### Work to be completed
From the records below, set down exactly the lines starting with the line that contains "Ects | TZP (3557)" and going on through the line that contains "Workload | INFO". Nothing else is wanted.

### Task material
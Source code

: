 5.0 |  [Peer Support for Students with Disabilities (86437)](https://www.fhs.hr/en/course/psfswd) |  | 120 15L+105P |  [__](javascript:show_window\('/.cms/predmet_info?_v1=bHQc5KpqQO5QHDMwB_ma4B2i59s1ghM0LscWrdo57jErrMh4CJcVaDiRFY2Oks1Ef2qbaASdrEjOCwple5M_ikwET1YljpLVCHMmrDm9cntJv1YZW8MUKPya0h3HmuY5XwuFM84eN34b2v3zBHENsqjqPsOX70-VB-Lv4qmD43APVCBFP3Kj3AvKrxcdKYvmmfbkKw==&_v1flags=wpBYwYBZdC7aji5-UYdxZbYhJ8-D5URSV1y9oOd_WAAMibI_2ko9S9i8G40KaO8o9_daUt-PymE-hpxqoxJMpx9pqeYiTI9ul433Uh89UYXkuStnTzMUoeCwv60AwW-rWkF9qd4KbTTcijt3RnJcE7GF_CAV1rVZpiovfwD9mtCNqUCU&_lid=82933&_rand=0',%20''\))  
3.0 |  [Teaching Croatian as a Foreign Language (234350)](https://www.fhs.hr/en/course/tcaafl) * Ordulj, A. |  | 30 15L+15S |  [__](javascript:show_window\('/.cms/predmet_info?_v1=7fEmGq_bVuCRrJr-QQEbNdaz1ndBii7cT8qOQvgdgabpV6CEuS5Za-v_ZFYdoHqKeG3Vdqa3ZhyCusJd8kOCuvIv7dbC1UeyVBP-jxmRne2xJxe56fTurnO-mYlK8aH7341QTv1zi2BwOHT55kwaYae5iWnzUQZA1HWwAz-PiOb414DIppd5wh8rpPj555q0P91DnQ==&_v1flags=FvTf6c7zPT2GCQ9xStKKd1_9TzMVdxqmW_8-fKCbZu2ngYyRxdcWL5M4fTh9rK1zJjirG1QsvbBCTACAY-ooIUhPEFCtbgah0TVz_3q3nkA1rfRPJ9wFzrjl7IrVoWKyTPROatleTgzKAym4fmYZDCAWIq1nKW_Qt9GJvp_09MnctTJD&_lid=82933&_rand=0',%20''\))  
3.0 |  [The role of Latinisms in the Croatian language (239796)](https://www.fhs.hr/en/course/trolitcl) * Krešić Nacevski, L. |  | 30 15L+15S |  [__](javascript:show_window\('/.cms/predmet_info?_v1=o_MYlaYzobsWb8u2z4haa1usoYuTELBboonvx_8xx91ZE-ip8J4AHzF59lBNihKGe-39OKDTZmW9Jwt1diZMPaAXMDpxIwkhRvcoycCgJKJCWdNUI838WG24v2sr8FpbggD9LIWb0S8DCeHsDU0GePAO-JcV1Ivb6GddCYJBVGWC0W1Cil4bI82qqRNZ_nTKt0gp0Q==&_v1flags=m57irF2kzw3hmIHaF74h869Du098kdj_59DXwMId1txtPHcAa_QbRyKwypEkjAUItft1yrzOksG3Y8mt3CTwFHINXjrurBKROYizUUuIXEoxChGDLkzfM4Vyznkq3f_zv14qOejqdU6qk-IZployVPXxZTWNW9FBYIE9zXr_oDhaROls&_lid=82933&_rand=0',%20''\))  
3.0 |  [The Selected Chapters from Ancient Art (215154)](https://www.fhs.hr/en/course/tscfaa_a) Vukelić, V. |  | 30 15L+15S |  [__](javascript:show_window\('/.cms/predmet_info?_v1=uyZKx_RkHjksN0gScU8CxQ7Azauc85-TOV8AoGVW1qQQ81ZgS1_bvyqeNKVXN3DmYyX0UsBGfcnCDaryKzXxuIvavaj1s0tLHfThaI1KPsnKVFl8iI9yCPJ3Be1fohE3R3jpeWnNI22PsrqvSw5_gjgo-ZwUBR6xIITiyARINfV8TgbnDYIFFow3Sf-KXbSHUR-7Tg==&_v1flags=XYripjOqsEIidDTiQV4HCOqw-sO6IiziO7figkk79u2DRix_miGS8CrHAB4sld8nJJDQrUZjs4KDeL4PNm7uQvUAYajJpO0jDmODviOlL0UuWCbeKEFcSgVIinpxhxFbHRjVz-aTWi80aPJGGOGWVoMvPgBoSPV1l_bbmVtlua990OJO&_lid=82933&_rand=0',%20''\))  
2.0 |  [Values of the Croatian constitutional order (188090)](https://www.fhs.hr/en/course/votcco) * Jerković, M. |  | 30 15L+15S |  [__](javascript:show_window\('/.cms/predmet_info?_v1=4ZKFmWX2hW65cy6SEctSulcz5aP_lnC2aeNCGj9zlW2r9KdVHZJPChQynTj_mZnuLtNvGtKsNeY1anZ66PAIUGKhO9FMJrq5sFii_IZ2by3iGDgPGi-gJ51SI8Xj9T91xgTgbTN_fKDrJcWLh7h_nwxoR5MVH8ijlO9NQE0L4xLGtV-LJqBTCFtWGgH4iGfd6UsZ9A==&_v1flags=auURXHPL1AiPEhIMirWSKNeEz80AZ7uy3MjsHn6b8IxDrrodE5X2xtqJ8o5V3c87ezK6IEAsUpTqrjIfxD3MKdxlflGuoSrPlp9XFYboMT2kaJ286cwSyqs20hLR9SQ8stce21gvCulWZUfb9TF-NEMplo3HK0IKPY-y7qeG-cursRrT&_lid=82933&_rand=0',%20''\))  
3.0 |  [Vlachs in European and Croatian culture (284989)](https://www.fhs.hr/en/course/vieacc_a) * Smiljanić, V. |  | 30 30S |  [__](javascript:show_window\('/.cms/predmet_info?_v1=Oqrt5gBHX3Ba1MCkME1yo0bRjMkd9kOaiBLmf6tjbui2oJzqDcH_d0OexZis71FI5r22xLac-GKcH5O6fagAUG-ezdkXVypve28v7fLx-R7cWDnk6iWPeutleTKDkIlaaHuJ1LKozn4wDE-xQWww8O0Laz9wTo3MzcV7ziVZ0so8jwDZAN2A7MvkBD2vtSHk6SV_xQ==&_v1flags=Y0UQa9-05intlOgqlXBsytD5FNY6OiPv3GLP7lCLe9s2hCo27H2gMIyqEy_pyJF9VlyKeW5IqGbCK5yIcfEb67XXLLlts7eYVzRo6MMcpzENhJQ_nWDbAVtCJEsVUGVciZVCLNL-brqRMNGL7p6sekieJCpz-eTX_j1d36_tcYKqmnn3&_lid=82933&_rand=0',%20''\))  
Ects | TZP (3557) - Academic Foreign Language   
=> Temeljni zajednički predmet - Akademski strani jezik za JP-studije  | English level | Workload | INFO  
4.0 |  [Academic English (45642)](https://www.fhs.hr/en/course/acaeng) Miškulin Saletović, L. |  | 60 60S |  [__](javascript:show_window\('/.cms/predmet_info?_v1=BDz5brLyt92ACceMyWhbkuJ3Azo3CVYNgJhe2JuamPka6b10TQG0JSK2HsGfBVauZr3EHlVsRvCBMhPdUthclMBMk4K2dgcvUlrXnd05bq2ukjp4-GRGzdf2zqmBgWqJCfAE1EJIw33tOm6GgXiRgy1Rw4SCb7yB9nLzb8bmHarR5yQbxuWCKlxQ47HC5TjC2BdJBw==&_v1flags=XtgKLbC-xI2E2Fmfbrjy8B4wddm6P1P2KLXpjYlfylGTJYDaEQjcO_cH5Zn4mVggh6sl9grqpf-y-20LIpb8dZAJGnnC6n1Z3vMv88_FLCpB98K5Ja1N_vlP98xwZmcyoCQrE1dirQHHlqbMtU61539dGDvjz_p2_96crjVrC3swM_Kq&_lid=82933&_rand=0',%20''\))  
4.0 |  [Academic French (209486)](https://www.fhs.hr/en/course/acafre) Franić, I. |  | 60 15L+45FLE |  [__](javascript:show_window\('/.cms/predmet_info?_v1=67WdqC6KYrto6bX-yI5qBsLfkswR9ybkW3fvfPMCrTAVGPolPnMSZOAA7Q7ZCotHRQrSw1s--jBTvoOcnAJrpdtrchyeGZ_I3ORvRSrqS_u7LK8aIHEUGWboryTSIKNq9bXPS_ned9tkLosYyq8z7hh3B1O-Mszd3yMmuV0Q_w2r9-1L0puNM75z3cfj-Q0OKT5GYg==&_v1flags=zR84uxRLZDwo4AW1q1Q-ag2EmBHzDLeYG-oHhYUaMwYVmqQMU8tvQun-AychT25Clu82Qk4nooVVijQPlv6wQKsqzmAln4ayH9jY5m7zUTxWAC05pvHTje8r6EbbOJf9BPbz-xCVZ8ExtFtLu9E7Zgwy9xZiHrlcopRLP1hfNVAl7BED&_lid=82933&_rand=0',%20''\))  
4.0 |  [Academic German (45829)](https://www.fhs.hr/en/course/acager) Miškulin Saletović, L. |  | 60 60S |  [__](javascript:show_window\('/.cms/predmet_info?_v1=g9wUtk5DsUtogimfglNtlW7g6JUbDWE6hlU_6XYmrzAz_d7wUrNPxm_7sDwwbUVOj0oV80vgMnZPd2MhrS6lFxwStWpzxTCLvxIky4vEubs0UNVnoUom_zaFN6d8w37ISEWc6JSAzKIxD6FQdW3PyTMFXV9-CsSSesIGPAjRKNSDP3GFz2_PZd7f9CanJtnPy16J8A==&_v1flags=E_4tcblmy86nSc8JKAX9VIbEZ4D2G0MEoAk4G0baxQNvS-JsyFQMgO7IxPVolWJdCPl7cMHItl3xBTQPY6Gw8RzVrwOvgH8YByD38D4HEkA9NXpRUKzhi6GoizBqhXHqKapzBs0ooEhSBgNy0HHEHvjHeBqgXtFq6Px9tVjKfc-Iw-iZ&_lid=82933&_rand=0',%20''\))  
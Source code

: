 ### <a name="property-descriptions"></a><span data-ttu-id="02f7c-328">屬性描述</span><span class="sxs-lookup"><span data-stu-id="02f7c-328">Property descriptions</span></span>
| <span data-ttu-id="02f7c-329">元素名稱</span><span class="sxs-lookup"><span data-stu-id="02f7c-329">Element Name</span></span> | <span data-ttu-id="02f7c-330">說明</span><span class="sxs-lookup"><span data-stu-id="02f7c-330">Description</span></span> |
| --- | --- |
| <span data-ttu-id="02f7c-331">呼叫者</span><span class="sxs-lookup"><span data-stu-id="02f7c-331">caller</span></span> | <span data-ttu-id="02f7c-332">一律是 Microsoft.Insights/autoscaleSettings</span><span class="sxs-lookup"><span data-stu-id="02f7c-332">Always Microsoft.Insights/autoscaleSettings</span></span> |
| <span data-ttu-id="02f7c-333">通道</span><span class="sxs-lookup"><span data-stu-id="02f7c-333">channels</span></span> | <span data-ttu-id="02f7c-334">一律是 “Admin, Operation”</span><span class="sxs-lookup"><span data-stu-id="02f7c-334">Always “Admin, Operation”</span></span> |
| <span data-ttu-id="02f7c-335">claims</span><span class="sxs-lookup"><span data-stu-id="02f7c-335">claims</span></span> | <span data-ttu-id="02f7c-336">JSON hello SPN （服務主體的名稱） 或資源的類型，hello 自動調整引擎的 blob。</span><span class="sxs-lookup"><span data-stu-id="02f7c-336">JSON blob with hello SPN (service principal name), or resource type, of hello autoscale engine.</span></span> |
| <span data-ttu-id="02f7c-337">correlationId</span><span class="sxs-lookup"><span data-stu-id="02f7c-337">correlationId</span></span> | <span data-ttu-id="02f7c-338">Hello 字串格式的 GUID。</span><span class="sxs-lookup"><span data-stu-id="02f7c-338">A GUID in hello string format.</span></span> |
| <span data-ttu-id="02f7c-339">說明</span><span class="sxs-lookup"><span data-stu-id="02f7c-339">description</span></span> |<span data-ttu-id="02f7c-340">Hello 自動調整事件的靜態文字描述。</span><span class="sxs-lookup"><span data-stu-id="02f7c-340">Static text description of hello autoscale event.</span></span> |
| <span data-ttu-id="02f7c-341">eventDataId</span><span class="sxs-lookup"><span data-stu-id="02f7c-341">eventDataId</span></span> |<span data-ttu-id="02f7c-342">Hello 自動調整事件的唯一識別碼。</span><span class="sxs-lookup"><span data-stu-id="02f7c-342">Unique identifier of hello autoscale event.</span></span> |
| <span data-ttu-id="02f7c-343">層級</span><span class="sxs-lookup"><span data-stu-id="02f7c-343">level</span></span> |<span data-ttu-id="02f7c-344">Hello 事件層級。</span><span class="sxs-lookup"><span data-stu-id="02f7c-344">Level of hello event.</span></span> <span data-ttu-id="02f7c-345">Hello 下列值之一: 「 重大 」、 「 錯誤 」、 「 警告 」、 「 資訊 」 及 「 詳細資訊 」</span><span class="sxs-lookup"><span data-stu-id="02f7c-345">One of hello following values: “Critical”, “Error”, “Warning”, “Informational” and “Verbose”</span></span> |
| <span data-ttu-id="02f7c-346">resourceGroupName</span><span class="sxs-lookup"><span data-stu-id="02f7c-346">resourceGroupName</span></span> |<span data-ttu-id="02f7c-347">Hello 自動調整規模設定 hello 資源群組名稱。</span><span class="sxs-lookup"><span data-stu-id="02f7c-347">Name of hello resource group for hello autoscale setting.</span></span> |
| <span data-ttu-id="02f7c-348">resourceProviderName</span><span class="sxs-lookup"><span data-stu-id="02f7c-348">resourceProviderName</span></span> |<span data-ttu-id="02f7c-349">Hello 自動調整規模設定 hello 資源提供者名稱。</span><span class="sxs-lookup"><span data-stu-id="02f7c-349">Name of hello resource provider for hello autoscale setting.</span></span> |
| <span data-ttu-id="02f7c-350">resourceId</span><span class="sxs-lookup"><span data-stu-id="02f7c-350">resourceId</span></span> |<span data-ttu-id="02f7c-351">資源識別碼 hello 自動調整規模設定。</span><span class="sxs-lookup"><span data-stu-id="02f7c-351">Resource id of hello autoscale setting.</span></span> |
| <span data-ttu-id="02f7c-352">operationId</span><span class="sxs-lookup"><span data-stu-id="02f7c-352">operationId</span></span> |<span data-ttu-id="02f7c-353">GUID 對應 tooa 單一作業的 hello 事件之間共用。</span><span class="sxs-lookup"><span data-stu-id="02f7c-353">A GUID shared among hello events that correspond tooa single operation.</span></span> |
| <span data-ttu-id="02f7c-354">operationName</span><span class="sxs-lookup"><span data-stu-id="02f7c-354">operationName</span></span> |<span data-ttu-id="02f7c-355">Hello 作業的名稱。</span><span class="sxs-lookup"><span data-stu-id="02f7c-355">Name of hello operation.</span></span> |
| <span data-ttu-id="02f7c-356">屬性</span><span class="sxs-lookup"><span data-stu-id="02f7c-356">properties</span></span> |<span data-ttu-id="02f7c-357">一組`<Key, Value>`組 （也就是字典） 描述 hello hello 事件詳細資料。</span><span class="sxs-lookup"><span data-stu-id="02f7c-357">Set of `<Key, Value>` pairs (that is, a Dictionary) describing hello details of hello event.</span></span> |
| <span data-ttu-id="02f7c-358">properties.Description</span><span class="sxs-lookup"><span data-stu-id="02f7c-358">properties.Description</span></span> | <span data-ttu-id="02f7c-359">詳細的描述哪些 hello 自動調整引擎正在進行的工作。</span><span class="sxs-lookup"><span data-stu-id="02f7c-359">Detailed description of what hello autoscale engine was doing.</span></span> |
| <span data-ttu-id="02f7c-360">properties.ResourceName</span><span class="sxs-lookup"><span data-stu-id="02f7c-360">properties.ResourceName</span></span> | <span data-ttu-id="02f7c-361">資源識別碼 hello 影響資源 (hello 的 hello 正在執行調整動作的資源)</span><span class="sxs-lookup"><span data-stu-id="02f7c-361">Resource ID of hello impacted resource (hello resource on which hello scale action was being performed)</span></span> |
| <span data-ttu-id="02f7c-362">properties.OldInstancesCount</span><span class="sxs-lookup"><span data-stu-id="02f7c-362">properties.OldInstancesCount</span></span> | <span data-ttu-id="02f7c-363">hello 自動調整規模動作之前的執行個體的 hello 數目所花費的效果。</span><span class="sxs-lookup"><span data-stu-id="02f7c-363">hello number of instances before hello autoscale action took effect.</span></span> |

### Output
Ects | TZP (3557) - Academic Foreign Language   
=> Temeljni zajednički predmet - Akademski strani jezik za JP-studije  | English level | Workload | INFO  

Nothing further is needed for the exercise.